The Old English Black (also known as Lincolnshire Black) is an extinct horse breed.

During the time of the Norman Conquest in 1066, the Normans may have carried some of the Great Horses from Europe across the English Channel and bred them with native Horses. Eventually, a distinct type evolved that was known as the Old English Black Horse.

Despite the name, the breed had not been a colour breed. For a long period of time, bays and browns were more commonplace than blacks. There were also roans, greys, and chestnuts among them. The colour markings were not unlike those of Clydesdale horses, with the desired pattern being four white stocking and a well-defined bald face.

Large Dutch horses (possibly of Brabant and Friesian descent) were imported by William III when he discovered that the cart horses of his era were not strong enough for the task of draining the Lincolnshire Fens. These horses became known as the Lincolnshire Blacks.

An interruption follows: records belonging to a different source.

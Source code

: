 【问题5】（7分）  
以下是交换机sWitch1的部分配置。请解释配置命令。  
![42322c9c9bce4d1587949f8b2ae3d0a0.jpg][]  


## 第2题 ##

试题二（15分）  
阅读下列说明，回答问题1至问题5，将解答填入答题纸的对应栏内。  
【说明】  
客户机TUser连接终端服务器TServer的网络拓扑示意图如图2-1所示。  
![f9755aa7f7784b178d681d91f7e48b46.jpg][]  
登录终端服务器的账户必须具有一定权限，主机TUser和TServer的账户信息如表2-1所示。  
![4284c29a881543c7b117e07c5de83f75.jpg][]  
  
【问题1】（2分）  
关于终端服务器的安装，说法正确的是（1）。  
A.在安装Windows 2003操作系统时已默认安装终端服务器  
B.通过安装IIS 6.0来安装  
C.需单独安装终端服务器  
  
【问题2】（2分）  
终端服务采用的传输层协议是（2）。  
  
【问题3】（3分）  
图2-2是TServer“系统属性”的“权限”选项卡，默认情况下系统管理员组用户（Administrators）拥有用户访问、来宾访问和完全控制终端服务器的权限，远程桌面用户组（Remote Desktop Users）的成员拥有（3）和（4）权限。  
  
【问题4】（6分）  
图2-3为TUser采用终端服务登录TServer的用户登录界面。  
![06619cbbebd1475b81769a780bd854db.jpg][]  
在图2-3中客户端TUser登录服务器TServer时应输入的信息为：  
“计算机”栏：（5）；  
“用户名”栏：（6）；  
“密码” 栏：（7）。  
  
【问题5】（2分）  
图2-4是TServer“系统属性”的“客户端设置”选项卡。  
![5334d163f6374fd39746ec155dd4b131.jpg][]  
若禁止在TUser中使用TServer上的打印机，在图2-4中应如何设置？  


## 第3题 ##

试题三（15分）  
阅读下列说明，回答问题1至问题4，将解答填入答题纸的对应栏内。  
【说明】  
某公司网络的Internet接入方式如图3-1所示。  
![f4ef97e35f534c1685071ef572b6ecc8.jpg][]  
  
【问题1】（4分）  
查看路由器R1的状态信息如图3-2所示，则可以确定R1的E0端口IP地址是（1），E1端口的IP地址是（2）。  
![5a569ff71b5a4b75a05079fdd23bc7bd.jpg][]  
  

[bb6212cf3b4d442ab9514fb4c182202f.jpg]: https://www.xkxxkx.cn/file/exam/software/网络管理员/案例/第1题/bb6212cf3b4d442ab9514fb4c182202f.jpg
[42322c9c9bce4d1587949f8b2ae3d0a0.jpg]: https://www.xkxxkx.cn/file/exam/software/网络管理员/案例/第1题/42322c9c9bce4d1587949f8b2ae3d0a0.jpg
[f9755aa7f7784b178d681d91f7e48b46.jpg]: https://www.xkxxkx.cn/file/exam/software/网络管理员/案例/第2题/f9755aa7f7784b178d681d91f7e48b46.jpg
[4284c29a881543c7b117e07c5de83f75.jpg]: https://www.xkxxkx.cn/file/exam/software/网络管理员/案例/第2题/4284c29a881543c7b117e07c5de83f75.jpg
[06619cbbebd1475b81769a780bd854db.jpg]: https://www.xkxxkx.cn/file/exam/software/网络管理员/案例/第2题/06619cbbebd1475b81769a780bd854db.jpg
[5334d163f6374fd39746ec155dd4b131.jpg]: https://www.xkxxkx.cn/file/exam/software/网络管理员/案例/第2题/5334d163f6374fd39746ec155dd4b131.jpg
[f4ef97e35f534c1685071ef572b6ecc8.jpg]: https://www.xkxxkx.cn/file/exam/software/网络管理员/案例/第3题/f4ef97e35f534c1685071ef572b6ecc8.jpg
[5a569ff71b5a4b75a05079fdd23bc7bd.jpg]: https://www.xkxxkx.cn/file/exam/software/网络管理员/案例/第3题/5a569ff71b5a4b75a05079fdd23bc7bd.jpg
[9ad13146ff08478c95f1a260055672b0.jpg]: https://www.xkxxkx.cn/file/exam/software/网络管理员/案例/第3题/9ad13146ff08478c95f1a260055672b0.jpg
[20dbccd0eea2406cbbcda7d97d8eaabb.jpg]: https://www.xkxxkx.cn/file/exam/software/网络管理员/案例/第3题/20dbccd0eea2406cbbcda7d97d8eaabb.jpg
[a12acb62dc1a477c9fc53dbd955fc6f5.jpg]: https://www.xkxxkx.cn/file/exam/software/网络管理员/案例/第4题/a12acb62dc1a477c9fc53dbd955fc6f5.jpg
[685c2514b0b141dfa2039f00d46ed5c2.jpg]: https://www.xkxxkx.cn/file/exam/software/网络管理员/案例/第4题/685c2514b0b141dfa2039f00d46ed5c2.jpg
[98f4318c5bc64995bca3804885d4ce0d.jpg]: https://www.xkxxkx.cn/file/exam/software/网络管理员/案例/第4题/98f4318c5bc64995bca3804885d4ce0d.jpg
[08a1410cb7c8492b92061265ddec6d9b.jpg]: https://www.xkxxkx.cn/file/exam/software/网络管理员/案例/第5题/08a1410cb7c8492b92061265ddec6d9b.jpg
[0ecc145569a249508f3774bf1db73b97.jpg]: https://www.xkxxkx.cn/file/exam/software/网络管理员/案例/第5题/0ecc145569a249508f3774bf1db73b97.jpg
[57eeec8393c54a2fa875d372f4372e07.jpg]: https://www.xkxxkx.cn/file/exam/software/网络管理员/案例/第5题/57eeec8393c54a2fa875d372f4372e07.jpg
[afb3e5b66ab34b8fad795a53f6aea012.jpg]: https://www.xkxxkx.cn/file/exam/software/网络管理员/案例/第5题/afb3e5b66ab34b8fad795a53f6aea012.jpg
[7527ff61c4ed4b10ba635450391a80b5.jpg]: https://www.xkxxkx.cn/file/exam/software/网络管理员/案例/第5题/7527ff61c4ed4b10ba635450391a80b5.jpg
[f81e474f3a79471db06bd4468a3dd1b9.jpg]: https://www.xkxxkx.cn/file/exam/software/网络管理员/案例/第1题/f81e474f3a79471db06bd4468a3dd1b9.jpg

Eventually, the Old English Black Horse became extinct as a distinct breed and its bloodlines merged into other breeds. According to Hall and Clutton-Brock, Robert Bakewell developed the Old English Black Horse into the Black Horse of Leicestershire, a forerunner of the Shire Horse of the Midlands. The Old English Black Horse heavily influenced the bloodlines of the Clydesdale and Shire, and these breeds today have many features inherited from their ancestors.